Gli USA hanno mentito sulla cattura del narcotrafficante "El Mayo"? Indagine

Il Messico ha avviato un'indagine per accertare se gli Stati Uniti abbiano mentito riguardo al proprio ruolo nella cattura, avvenuta nel luglio 2024, di Ismael "El Mayo" Zambada, cofondatore del famigerato cartello di Sinaloa. Lo riporta The Guardian, in un caso che sta riaprendo profonde tensioni diplomatiche tra i due paesi.
La vicenda ha preso slancio dopo che l'FBI ha esposto in una mostra pubblica il velivolo utilizzato per trasportare Zambada negli Stati Uniti, rivendicando implicitamente il proprio coinvolgimento nell'operazione. Si tratta di una contraddizione diretta con quanto dichiarato nel 2024 dall'ambasciata americana a Città del Messico, secondo cui nessuna agenzia statunitense aveva preso parte all'operazione.

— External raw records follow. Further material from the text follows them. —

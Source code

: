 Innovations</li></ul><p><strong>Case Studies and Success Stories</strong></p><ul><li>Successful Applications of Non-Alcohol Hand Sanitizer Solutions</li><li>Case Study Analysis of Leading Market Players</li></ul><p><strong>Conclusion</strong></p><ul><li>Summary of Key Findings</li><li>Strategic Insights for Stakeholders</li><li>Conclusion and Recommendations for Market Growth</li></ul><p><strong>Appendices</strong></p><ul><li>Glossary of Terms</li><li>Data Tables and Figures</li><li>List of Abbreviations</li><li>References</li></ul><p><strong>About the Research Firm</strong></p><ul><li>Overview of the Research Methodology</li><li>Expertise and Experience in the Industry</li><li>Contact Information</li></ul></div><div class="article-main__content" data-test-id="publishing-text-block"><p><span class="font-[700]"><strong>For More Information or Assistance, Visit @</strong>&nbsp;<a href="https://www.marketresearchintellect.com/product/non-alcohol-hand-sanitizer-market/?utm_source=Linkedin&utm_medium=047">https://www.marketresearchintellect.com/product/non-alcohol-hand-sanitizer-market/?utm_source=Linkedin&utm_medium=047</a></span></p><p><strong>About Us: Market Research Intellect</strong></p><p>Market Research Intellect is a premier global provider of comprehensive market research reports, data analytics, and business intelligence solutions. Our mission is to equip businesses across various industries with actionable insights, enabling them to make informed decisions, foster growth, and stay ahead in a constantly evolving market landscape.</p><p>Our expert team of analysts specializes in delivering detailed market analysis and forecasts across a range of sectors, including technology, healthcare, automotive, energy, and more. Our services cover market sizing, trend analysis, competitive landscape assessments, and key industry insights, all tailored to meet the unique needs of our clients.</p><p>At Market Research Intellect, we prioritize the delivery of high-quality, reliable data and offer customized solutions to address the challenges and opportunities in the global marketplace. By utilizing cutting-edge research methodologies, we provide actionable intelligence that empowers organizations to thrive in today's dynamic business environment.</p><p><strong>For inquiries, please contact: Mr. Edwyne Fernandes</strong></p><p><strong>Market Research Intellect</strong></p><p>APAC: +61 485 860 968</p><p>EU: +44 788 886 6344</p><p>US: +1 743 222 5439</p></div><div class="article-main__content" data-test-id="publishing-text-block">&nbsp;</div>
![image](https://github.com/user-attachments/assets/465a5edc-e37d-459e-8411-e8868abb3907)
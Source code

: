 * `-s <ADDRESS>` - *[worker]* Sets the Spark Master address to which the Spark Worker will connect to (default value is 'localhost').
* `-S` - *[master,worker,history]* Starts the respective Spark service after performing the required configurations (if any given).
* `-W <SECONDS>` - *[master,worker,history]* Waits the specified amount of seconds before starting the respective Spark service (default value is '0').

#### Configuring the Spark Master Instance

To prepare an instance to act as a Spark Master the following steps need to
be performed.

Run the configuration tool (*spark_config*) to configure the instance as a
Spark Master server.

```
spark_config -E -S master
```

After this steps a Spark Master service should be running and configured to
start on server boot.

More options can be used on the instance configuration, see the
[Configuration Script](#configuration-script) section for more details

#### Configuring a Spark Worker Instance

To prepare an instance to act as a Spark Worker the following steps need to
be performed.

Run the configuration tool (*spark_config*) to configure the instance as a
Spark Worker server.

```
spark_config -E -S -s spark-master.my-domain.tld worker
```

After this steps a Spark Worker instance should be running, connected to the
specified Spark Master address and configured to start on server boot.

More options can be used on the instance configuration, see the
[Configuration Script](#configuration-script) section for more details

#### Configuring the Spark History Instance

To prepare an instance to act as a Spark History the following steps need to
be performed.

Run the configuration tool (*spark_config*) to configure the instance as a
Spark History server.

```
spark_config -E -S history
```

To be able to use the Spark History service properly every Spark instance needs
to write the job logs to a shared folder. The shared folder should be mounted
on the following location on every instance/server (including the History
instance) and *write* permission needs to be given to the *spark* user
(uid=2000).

La presidente messicana Claudia Sheinbaum ha sollevato apertamente la questione, affermando che "tutto sembra indicare che l'ambasciatore Ken Salazar abbia mentito". La ministra dell'Interno Rosa Icela Rodríguez è stata ancora più diretta: "Le versioni sono contraddittorie. Qualcuno ha mentito". Il procuratore generale Ernestina Godoy ha precisato che, se le ultime notizie fossero confermate, emergerebbero tre elementi gravi: violazioni del diritto messicano e internazionale, un accordo concluso al di fuori della legalità, e una menzogna da parte di un diplomatico statunitense — il che costituirebbe una violazione del principio fondamentale della buona fede nelle relazioni diplomatiche.
Zambada era stato arrestato negli Stati Uniti nel luglio 2024 insieme a Joaquín Guzmán López, figlio del boss Joaquín "El Chapo" Guzmán, già detenuto. Secondo quanto emerso dal patteggiamento di Guzmán López, Zambada era stato attirato in un agguato, caricato su un aereo, drogato e trasportato clandestinamente oltre confine. Lo stesso Guzmán López ha poi ammesso di aver sequestrato Zambada per guadagnarsi i favori della giustizia americana. Indagini giornalistiche successive hanno attribuito l'operazione — denominata "Air Kings" — a un gruppo di lavoro congiunto composto da personale dell'FBI, dell'Agenzia investigativa per la sicurezza interna (HSI) e della CIA, con Guzmán López nel ruolo di esecutore materiale del rapimento.
L'ex ambasciatore Salazar ha negato ogni responsabilità, ribadendo su X: "Non era il nostro aereo, non era il nostro pilota e non era la nostra operazione." Il governo messicano ha chiesto alla Procura generale (FGR) di acquisire informazioni direttamente dall'FBI e di riferire sullo stato delle indagini già avviate sul caso.
Il caso si inserisce in un momento di forte attrito tra Washington e Città del Messico. In aprile, due agenti della CIA erano morti in circostanze poco chiare durante un'operazione antidroga condotta nello stato di frontiera di Chihuahua, senza apparente autorizzazione del governo federale messicano. Nel frattempo, il Dipartimento di Giustizia americano aveva incriminato l'allora governatore del Sinaloa, Rubén Rocha Moya — esponente del partito Morena della Sheinbaum — insieme ad altri nove funzionari, con accuse legate al narcotraffico. La presidente aveva risposto chiedendo prove "inconfutabili" prima di valutare qualsiasi estradizione. Donald Trump ha più volte minacciato un intervento militare diretto in Messico contro i cartelli, alimentando ulteriori timori per la sovranità del paese.